If Trump today reactivates the 2012 National Defence Authorization Act (NDAA) then importers of Iranian crude oil will need to seek exemptions to import crude oil or face US sanctions towards their state owned financial institutions or central banks. The once seeking exemptions in order to import crude oil from Iran will typically need to reduce imports by 20% every 180 days. China, Japan, South Korea and Japan would be the most important parties in terms of magnitude. Though China does not agree to new sanctions towards China it may still comply with the NDAA if it is revived in order to avoid secondary sanctions towards Chinese financial institutions from the US.

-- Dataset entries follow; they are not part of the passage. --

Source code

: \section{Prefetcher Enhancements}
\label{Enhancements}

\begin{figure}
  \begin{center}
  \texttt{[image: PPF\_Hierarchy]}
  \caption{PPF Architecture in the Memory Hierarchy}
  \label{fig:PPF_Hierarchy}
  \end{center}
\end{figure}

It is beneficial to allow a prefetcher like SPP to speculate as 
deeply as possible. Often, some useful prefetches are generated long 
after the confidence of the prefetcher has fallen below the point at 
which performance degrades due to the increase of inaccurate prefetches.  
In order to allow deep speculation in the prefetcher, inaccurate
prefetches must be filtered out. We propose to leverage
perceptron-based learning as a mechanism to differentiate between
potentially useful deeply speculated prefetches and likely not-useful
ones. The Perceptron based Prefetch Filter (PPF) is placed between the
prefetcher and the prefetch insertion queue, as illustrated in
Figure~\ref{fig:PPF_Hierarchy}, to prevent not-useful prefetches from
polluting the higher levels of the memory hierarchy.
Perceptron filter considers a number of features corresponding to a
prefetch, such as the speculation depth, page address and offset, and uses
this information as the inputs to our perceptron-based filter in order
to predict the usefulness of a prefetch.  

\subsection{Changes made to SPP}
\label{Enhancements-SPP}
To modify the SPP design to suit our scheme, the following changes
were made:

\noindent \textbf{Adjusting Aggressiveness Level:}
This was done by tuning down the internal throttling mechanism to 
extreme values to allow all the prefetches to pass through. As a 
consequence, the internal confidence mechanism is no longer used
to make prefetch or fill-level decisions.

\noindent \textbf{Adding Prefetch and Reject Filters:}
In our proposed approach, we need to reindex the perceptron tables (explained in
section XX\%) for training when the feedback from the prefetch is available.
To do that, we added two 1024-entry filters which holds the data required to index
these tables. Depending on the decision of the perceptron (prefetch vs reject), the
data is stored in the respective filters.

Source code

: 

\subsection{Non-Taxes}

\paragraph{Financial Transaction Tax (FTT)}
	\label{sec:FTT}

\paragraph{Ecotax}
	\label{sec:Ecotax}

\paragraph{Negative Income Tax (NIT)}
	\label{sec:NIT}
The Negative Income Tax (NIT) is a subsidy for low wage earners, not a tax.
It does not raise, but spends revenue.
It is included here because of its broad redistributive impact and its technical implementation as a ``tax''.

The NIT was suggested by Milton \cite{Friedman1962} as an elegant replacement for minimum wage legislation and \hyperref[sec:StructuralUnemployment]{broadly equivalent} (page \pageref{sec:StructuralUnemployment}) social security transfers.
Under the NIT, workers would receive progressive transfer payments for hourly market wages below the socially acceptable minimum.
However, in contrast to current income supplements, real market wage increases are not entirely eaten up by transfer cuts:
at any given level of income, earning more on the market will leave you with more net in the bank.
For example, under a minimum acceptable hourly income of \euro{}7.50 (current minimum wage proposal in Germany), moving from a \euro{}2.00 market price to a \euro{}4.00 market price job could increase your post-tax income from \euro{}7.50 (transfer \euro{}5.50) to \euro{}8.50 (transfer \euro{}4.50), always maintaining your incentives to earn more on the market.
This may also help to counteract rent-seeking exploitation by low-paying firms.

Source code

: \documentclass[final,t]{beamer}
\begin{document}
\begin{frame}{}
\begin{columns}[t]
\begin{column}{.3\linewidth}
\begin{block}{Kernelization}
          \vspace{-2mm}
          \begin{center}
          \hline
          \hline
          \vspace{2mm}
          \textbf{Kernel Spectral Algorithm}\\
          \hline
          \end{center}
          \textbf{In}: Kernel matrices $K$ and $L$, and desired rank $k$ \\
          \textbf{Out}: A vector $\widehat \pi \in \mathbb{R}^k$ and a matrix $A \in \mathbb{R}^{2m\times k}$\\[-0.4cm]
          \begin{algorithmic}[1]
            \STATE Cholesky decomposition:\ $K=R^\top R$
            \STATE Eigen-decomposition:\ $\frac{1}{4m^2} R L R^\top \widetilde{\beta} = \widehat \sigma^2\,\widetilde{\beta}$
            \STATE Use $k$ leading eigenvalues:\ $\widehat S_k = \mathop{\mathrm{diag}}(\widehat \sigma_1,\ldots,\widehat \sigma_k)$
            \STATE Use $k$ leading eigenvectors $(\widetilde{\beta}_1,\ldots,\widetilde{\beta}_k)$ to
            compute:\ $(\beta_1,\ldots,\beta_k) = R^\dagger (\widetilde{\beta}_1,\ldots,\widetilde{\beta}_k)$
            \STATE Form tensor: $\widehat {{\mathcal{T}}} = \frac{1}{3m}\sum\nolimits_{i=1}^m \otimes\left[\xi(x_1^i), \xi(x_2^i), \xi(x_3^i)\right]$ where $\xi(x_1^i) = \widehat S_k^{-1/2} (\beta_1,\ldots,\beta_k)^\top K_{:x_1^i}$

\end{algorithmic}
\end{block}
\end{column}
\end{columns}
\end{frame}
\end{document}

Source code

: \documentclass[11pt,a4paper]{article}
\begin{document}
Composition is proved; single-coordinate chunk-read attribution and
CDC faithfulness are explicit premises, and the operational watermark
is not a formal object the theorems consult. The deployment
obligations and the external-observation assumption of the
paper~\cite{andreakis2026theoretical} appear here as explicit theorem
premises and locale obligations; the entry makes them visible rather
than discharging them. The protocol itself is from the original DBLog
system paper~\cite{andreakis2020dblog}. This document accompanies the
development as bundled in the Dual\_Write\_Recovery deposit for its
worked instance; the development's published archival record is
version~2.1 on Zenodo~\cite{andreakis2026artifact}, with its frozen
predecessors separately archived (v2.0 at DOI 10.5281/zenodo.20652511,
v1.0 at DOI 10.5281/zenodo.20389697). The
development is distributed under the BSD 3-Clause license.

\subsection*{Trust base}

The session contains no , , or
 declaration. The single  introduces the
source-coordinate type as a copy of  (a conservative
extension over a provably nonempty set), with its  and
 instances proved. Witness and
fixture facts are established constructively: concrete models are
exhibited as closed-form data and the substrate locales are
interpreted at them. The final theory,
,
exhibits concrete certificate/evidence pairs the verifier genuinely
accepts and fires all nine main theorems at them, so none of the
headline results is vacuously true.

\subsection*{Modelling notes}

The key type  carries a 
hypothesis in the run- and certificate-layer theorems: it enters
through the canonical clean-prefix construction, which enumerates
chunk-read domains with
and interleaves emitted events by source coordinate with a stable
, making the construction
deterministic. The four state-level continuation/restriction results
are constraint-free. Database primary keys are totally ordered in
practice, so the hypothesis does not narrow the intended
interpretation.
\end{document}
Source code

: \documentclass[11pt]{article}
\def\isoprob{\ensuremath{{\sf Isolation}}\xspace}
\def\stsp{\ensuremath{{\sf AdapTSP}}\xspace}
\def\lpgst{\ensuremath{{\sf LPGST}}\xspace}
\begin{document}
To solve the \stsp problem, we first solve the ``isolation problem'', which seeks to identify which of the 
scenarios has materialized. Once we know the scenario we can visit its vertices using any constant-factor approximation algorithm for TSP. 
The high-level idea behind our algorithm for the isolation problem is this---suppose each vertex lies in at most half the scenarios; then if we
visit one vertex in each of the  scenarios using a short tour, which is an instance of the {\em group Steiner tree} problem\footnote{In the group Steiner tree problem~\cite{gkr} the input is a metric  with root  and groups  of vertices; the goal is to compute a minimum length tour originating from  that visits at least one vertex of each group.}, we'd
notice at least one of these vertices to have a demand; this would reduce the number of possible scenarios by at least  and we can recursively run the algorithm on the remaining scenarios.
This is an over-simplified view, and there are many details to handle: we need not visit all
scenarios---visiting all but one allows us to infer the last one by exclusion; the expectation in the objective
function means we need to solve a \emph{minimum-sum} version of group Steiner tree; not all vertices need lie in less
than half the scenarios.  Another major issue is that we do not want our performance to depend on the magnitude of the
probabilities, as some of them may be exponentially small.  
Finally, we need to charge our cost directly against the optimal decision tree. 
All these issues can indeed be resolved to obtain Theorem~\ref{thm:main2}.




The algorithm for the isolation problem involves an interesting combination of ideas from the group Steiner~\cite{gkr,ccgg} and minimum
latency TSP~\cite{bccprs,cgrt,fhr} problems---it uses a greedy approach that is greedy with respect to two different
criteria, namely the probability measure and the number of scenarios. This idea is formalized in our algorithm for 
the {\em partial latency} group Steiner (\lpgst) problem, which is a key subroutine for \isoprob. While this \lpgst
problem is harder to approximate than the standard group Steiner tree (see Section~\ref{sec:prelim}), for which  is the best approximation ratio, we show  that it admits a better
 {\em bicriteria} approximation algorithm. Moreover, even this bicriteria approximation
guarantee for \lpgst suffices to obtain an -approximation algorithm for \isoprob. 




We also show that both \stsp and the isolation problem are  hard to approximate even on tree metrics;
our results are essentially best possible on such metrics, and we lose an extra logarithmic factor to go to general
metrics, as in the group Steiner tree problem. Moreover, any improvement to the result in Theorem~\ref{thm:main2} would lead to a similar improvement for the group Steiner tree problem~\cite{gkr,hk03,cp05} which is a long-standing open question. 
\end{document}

If all current importers of Iranian crude oil decide to ask for exemptions and thus continue to import Iranian crude they would still need to reduce imports by 20% every 180 days. Over the past 6 months Iran exported 2.1 m bl/d. A rolling 180 days 20% reduction would reduce Iranian exports to 1.3 m bl/d at the end of 2019 and close to 1 m bl/d in early 2020. It would have limited impact on the 2018 balance as it takes time to revive the sanctions. It would hamper investments in Iranian oil resources thus leading to a potentially tighter future oil market. This is probably why we have seen oil prices for longer dated contracts rise just as much as the front end of the crude oil curve lately.
The US sanctions towards Iran are multi-layered. The Iran Sanctions Act (ISA) from 1996, the Iran Threat Reduction and Syria Human Act (TRA) and the Iran Freedom and Counter proliferations Act (IFCA) from 2012 are up for their 180 days waiver renewal in July.